WASHINGTON dpa | Die US-Regierung gibt den Bundesstaaten bei der Legalisierung von Marihuana freie Hand. Das Justizministerium werde entsprechende Gesetze auf regionaler Ebene nicht anfechten, teilte es am Donnerstag mit. Damit können Colorado und Washington an der beschlossenen Freigabe der Droge für alle Konsumenten über 21 Jahre festhalten, ohne Probleme mit dem Weißen Haus befürchten zu müssen.

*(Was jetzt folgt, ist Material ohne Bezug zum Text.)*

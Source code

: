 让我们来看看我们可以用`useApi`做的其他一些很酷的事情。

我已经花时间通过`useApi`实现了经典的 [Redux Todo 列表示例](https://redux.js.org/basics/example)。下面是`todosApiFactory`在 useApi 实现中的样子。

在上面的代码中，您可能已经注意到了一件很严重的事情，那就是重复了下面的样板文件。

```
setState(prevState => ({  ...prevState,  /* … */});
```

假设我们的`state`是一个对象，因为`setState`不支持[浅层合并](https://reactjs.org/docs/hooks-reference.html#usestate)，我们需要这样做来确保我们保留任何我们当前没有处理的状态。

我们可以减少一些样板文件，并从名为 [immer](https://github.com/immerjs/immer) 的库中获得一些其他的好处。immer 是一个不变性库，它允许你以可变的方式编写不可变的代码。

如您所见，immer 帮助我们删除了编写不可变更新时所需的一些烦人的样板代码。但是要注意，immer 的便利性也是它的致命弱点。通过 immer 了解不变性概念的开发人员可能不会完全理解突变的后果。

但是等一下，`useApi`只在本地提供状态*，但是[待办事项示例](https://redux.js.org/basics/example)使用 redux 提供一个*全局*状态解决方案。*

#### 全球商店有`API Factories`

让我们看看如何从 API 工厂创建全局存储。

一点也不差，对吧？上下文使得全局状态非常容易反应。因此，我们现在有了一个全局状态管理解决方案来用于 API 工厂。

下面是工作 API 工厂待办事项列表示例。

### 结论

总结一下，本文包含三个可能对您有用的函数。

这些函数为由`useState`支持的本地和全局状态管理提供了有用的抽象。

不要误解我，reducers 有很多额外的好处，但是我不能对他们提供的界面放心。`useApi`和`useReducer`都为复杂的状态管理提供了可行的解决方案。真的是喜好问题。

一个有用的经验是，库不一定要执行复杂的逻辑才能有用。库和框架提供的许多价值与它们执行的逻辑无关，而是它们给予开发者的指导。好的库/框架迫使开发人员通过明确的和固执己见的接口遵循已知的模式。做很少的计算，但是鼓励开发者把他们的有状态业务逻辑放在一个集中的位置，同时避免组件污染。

Nach Bundesgesetzen ist Marihuana illegal, Anbau und Genuss sind verboten. Zahlreiche Staaten machen nur für medizinische Zwecke eine Ausnahme. In Washington und Colorado hatten sich die Bürger bei Volksentscheiden im vergangenen Jahr für die völlige Legalisierung ausgesprochen.
Befürworter sprachen nach der Ankündigung am Donnerstag von einem „wichtigen und historischen Schritt hin zum Ende der Marihuana-Prohibition“. Das Ministerium teilte mit, die Entscheidung sei „ein klares Signal, dass die Staaten frei sind, ihre eigenen Regeln im Umgang mit Marihuana festzulegen“.
Die US-Regierung behält sich aber vor, entschieden gegen gewisse Gesetzesbrüche vorzugehen, die mit der Verbreitung von Marihuana zusammenhängen. Dazu gehören der Schmuggel über Staatsgrenzen und die Weitergabe an Minderjährige. Auch dürfe das Geld aus dem Verkauf nicht kriminellen Banden dienen – damit sollten Gewaltverbrechen durch den Anbau und Vertrieb verhindert werden. Auch dürften die Pflanzen nicht auf öffentlichem Gelände oder Grundstücken des Bundes gezogen werden, heißt es in einer internen Anweisung des Ministeriums.
Es liege in der Verantwortung der Staaten, für die Einhaltung der Vorschriften zu sorgen. „Wenn irgendwelche der genannten Schäden eintreten, dann werden Bundesstaatsanwälte aggressiv vorgehen“, so das Justizministerium.